What this task involves: From the entries below, reproduce exactly the line containing "3. Rename them exactly as shown above", the line containing "- E-commerce sites (Amazon, Flipkart, etc.)", and every line in between, with nothing added.

Given data:
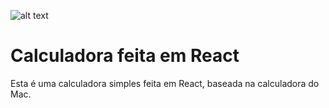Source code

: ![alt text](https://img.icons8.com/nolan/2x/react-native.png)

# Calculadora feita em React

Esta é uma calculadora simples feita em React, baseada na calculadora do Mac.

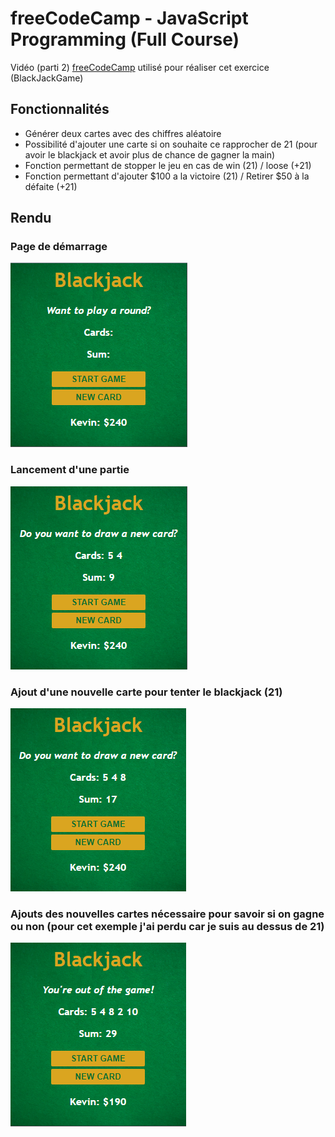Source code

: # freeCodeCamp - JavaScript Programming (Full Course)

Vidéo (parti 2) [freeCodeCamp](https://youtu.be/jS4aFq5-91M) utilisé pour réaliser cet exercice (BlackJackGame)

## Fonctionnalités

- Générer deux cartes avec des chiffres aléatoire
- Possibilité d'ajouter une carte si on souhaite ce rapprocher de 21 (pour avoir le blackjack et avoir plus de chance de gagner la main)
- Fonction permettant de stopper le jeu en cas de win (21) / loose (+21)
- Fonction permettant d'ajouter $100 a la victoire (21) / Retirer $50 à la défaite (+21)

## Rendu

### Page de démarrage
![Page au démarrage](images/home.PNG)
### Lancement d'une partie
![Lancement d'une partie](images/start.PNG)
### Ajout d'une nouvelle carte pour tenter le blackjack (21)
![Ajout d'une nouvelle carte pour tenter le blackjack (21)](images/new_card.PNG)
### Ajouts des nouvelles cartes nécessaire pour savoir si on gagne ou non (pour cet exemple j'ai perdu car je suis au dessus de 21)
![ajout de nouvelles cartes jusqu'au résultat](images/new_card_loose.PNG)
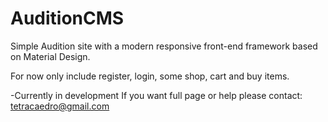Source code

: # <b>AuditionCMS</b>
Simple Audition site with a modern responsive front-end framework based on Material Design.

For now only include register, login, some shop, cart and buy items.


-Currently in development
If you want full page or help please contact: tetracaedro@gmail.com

--

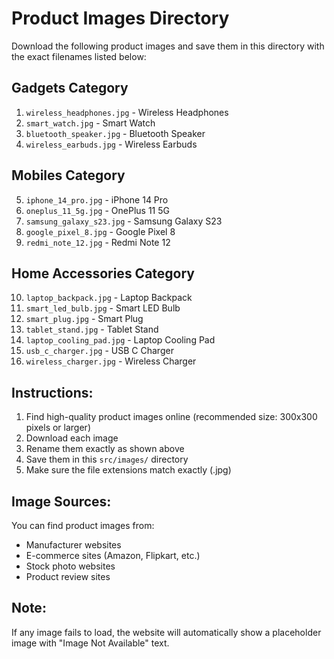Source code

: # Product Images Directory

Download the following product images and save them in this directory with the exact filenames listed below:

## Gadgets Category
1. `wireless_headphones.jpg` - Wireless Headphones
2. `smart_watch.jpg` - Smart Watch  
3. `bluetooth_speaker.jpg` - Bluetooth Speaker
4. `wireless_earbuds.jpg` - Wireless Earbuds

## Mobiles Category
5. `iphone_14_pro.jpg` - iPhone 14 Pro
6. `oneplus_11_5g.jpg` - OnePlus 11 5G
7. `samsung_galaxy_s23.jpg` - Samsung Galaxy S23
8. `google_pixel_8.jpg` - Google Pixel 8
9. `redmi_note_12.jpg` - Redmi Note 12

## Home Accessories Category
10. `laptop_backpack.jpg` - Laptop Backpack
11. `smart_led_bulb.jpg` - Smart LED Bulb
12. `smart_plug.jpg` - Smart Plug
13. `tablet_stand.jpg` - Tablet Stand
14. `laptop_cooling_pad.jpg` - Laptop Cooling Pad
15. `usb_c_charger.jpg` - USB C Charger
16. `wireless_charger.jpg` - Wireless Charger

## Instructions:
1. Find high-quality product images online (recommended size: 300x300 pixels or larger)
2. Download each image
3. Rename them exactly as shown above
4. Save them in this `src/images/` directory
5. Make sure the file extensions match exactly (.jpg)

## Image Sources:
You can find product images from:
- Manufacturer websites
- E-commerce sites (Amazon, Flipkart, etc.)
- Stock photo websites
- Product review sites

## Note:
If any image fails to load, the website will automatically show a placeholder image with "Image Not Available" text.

Solution for this exercise:
3. Rename them exactly as shown above
4. Save them in this `src/images/` directory
5. Make sure the file extensions match exactly (.jpg)

## Image Sources:
You can find product images from:
- Manufacturer websites
- E-commerce sites (Amazon, Flipkart, etc.)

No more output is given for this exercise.